• [Given records]

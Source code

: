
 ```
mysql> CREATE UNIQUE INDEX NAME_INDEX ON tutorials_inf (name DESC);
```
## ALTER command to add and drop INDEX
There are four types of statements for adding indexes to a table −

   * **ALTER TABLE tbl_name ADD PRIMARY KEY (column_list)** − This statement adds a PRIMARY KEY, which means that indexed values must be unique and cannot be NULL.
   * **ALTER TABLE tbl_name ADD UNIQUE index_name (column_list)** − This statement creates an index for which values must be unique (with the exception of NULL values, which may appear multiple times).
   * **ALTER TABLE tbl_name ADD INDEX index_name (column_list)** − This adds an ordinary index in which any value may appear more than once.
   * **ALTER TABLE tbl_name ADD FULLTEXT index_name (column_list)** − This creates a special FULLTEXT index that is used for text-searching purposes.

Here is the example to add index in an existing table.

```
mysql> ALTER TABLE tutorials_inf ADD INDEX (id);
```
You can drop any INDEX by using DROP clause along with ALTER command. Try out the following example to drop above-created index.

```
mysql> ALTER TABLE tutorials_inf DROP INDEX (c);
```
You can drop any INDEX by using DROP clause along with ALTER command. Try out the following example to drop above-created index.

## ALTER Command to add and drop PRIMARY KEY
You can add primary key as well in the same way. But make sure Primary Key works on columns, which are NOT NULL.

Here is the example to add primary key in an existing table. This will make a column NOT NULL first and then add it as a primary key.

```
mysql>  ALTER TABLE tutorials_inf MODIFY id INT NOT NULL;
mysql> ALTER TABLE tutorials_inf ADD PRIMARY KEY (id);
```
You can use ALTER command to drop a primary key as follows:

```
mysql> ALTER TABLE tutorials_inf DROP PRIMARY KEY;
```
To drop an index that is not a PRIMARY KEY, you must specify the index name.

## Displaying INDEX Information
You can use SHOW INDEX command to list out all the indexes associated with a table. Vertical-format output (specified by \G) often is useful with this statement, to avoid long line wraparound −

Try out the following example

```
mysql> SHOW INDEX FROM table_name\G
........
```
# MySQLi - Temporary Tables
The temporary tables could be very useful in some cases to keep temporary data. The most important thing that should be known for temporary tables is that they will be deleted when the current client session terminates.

• [Exercise description] Work out how many lines in the data above contain the word "indexes" and respond with that number only.

• [Exercise result] 2